• [WHAT TO DO] Please print the entries exactly, omitting each image.

= = = = =

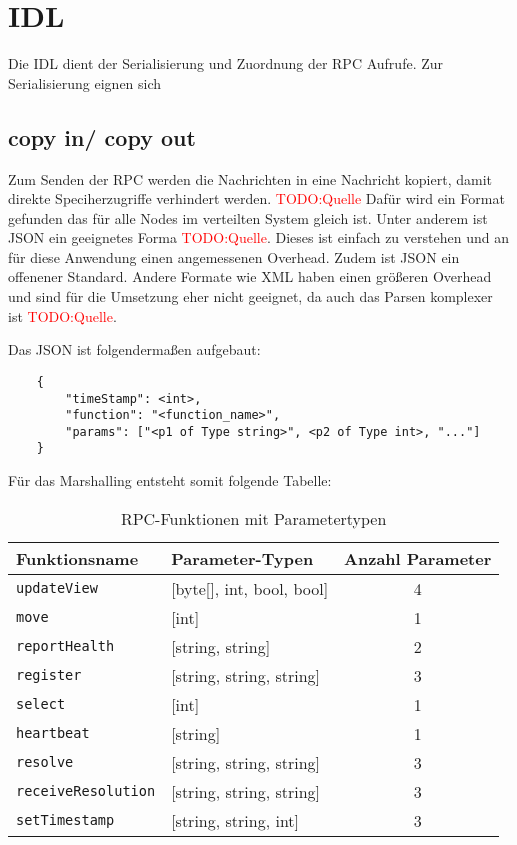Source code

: \section{IDL}

Die IDL dient der Serialisierung und Zuordnung der RPC Aufrufe. Zur Serialisierung eignen sich 
\subsection{copy in/ copy out}
Zum Senden der RPC werden die Nachrichten in eine Nachricht kopiert, damit direkte Speciherzugriffe verhindert werden.  \textcolor{red}{TODO:Quelle} Dafür wird ein Format gefunden das für alle Nodes im verteilten System gleich ist. Unter anderem ist JSON ein geeignetes Forma  \textcolor{red}{TODO:Quelle}.  Dieses ist einfach zu verstehen und an für diese Anwendung einen angemessenen Overhead. Zudem ist JSON ein offenener Standard. Andere Formate wie XML haben einen größeren Overhead und sind für die Umsetzung eher nicht geeignet, da auch das Parsen komplexer ist  \textcolor{red}{TODO:Quelle}.  


Das JSON ist folgendermaßen aufgebaut:

\begin{verbatim}
	{
		"timeStamp": <int>,
		"function": "<function_name>",
		"params": ["<p1 of Type string>", <p2 of Type int>, "..."]
	}
\end{verbatim}


Für das Marshalling entsteht somit folgende Tabelle:


\begin{table}[h!]
	\centering
	\begin{tabular}{|l|l|c|}
		\hline
		\textbf{Funktionsname} & \textbf{Parameter-Typen} & \textbf{Anzahl Parameter} \\
		\hline
		\texttt{updateView} & [byte[], int, bool, bool] & 4 \\
		\texttt{move} & [int] & 1 \\
		\texttt{reportHealth} & [string, string] & 2 \\
		\texttt{register} & [string, string, string] & 3 \\
		\texttt{select} & [int] & 1 \\
		\texttt{heartbeat} & [string] & 1 \\
		\texttt{resolve} & [string, string, string] & 3 \\
		\texttt{receiveResolution} & [string, string, string] & 3 \\
		\texttt{setTimestamp} & [string, string, int] & 3 \\
		
		\hline
	\end{tabular}
	\caption{RPC-Funktionen mit Parametertypen}
\end{table}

= = = = =

• [ANSWER FOR THIS EXERCISE]
Source code

: \section{IDL}

Die IDL dient der Serialisierung und Zuordnung der RPC Aufrufe. Zur Serialisierung eignen sich 
\subsection{copy in/ copy out}
Zum Senden der RPC werden die Nachrichten in eine Nachricht kopiert, damit direkte Speciherzugriffe verhindert werden.  \textcolor{red}{TODO:Quelle} Dafür wird ein Format gefunden das für alle Nodes im verteilten System gleich ist. Unter anderem ist JSON ein geeignetes Forma  \textcolor{red}{TODO:Quelle}.  Dieses ist einfach zu verstehen und an für diese Anwendung einen angemessenen Overhead. Zudem ist JSON ein offenener Standard. Andere Formate wie XML haben einen größeren Overhead und sind für die Umsetzung eher nicht geeignet, da auch das Parsen komplexer ist  \textcolor{red}{TODO:Quelle}.  


Das JSON ist folgendermaßen aufgebaut:

\begin{verbatim}
	{
		"timeStamp": <int>,
		"function": "<function_name>",
		"params": ["<p1 of Type string>", <p2 of Type int>, "..."]
	}
\end{verbatim}


Für das Marshalling entsteht somit folgende Tabelle:


\begin{table}[h!]
	\centering
	\begin{tabular}{|l|l|c|}
		\hline
		\textbf{Funktionsname} & \textbf{Parameter-Typen} & \textbf{Anzahl Parameter} \\
		\hline
		\texttt{updateView} & [byte[], int, bool, bool] & 4 \\
		\texttt{move} & [int] & 1 \\
		\texttt{reportHealth} & [string, string] & 2 \\
		\texttt{register} & [string, string, string] & 3 \\
		\texttt{select} & [int] & 1 \\
		\texttt{heartbeat} & [string] & 1 \\
		\texttt{resolve} & [string, string, string] & 3 \\
		\texttt{receiveResolution} & [string, string, string] & 3 \\
		\texttt{setTimestamp} & [string, string, int] & 3 \\
		
		\hline
	\end{tabular}
	\caption{RPC-Funktionen mit Parametertypen}
\end{table}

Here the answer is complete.